Problem requirements:
For the word "htdocs", state how many lines of the data include it. Respond with the number only.

Provided information:

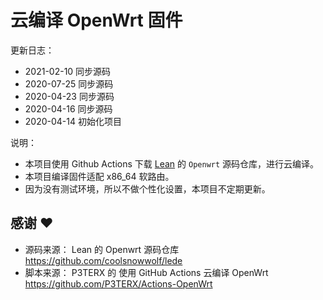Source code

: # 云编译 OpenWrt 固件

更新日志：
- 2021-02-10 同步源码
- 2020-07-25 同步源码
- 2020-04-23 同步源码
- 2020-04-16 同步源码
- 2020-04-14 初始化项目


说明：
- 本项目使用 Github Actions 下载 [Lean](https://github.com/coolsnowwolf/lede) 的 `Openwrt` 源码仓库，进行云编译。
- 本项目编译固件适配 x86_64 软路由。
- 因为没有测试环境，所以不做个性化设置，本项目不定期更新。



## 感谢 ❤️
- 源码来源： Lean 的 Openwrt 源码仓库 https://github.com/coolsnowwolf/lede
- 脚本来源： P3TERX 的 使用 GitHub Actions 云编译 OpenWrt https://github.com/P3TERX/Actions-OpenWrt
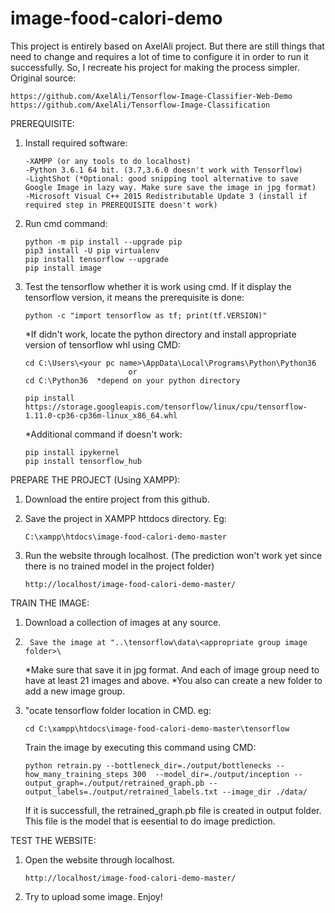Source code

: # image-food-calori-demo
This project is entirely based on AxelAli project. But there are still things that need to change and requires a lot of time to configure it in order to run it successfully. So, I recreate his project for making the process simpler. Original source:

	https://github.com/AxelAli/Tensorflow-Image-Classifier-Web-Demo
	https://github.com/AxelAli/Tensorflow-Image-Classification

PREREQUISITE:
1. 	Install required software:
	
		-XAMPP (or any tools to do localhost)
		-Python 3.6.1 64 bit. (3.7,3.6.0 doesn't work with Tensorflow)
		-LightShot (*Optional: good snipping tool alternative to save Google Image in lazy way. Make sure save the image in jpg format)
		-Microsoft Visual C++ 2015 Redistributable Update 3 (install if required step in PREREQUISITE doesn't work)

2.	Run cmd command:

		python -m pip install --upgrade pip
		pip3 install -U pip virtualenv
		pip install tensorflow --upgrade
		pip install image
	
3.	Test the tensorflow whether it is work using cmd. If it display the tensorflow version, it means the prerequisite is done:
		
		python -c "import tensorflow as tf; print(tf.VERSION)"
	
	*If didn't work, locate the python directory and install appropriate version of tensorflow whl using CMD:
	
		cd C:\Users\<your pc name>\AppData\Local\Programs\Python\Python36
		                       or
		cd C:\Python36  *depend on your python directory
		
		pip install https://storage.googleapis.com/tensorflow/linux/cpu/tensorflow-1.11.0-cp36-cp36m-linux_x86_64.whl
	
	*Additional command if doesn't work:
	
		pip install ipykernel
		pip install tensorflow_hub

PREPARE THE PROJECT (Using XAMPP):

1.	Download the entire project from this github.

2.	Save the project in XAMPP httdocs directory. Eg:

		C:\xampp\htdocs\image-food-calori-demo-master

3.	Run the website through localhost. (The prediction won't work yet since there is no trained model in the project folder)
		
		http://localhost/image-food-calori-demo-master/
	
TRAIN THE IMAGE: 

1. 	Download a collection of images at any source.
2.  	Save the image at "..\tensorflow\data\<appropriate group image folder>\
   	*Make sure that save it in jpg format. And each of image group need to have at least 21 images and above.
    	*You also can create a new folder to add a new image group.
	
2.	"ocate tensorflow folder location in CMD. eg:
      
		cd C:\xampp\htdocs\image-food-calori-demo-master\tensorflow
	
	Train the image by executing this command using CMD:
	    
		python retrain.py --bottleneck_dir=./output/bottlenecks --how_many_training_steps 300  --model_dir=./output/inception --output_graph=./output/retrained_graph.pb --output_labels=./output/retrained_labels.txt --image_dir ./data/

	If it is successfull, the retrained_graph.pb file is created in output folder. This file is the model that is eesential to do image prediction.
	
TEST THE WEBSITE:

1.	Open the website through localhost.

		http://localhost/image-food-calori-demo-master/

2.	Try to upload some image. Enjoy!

Response to this exercise:
2